Information given:
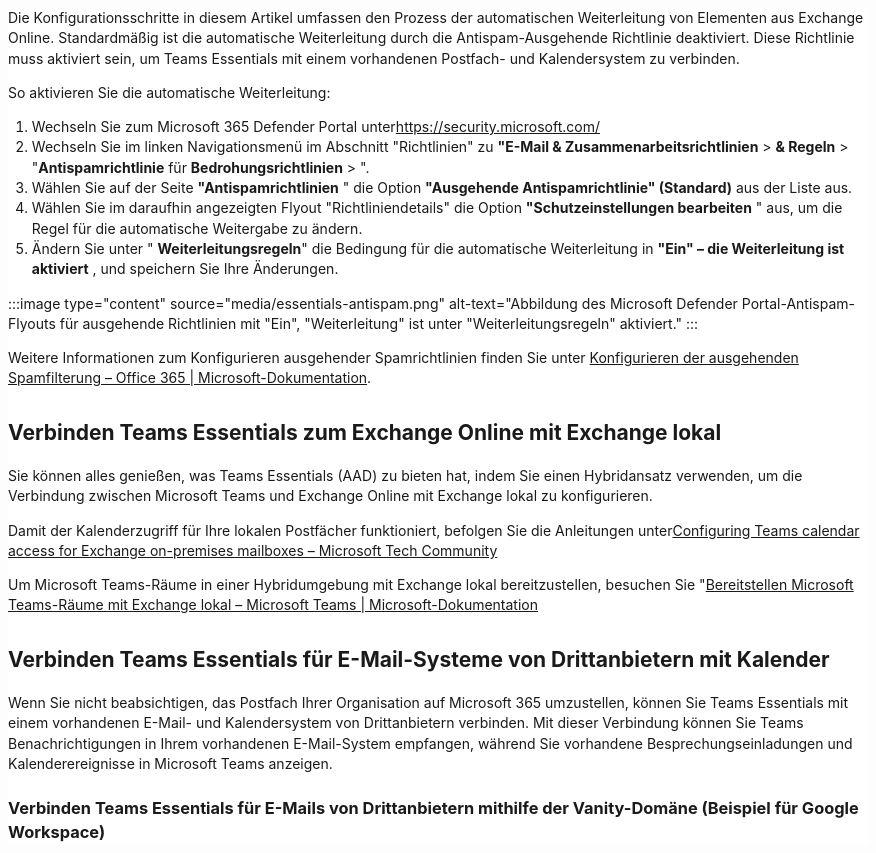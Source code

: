 Die Konfigurationsschritte in diesem Artikel umfassen den Prozess der automatischen Weiterleitung von Elementen aus Exchange Online. Standardmäßig ist die automatische Weiterleitung durch die Antispam-Ausgehende Richtlinie deaktiviert. Diese Richtlinie muss aktiviert sein, um Teams Essentials mit einem vorhandenen Postfach- und Kalendersystem zu verbinden.

So aktivieren Sie die automatische Weiterleitung:

1. Wechseln Sie zum Microsoft 365 Defender Portal unter<https://security.microsoft.com/>
2. Wechseln Sie im linken Navigationsmenü im Abschnitt "Richtlinien" zu **"E-Mail & Zusammenarbeitsrichtlinien** > **& Regeln** >  "**Antispamrichtlinie** für **Bedrohungsrichtlinien** > ".
3. Wählen Sie auf der Seite **"Antispamrichtlinien** " die Option **"Ausgehende Antispamrichtlinie" (Standard)** aus der Liste aus.
4. Wählen Sie im daraufhin angezeigten Flyout "Richtliniendetails" die Option **"Schutzeinstellungen bearbeiten** " aus, um die Regel für die automatische Weitergabe zu ändern.
5. Ändern Sie unter " **Weiterleitungsregeln**" die Bedingung für die automatische Weiterleitung in **"Ein" – die Weiterleitung ist aktiviert** , und speichern Sie Ihre Änderungen.

:::image type="content" source="media/essentials-antispam.png" alt-text="Abbildung des Microsoft Defender Portal-Antispam-Flyouts für ausgehende Richtlinien mit &quot;Ein&quot;, &quot;Weiterleitung&quot; ist unter &quot;Weiterleitungsregeln&quot; aktiviert." :::

Weitere Informationen zum Konfigurieren ausgehender Spamrichtlinien finden Sie unter [Konfigurieren der ausgehenden Spamfilterung – Office 365 | Microsoft-Dokumentation](/microsoft-365/security/office-365-security/configure-the-outbound-spam-policy?view=o365-worldwide&preserve-view=true).

## <a name="connect-teams-essentials-to-exchange-online-with-exchange-on-premises"></a>Verbinden Teams Essentials zum Exchange Online mit Exchange lokal

Sie können alles genießen, was Teams Essentials (AAD) zu bieten hat, indem Sie einen Hybridansatz verwenden, um die Verbindung zwischen Microsoft Teams und Exchange Online mit Exchange lokal zu konfigurieren.

Damit der Kalenderzugriff für Ihre lokalen Postfächer funktioniert, befolgen Sie die Anleitungen unter[Configuring Teams calendar access for Exchange on-premises mailboxes – Microsoft Tech Community](https://techcommunity.microsoft.com/t5/exchange-team-blog/configuring-teams-calendar-access-for-exchange-on-premises/ba-p/1484009)

Um Microsoft Teams-Räume in einer Hybridumgebung mit Exchange lokal bereitzustellen, besuchen Sie "[Bereitstellen Microsoft Teams-Räume mit Exchange lokal – Microsoft Teams | Microsoft-Dokumentation](rooms/with-exchange-on-premises.md)

## <a name="connect-teams-essentials-to-third-party-email-systems-with-calendar"></a>Verbinden Teams Essentials für E-Mail-Systeme von Drittanbietern mit Kalender

Wenn Sie nicht beabsichtigen, das Postfach Ihrer Organisation auf Microsoft 365 umzustellen, können Sie Teams Essentials mit einem vorhandenen E-Mail- und Kalendersystem von Drittanbietern verbinden. Mit dieser Verbindung können Sie Teams Benachrichtigungen in Ihrem vorhandenen E-Mail-System empfangen, während Sie vorhandene Besprechungseinladungen und Kalenderereignisse in Microsoft Teams anzeigen.

### <a name="connect-teams-essentials-to-third-party-email-using-vanity-domain-google-workspace-example"></a>Verbinden Teams Essentials für E-Mails von Drittanbietern mithilfe der Vanity-Domäne (Beispiel für Google Workspace)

Your instructions:
Everything starting at the line containing "Um Microsoft Teams-Räume" and ending at the line containing "Drittanbietern mit Kalender" in the records above should be repeated exactly, and only that.

Output:
Um Microsoft Teams-Räume in einer Hybridumgebung mit Exchange lokal bereitzustellen, besuchen Sie "[Bereitstellen Microsoft Teams-Räume mit Exchange lokal – Microsoft Teams | Microsoft-Dokumentation](rooms/with-exchange-on-premises.md)

## <a name="connect-teams-essentials-to-third-party-email-systems-with-calendar"></a>Verbinden Teams Essentials für E-Mail-Systeme von Drittanbietern mit Kalender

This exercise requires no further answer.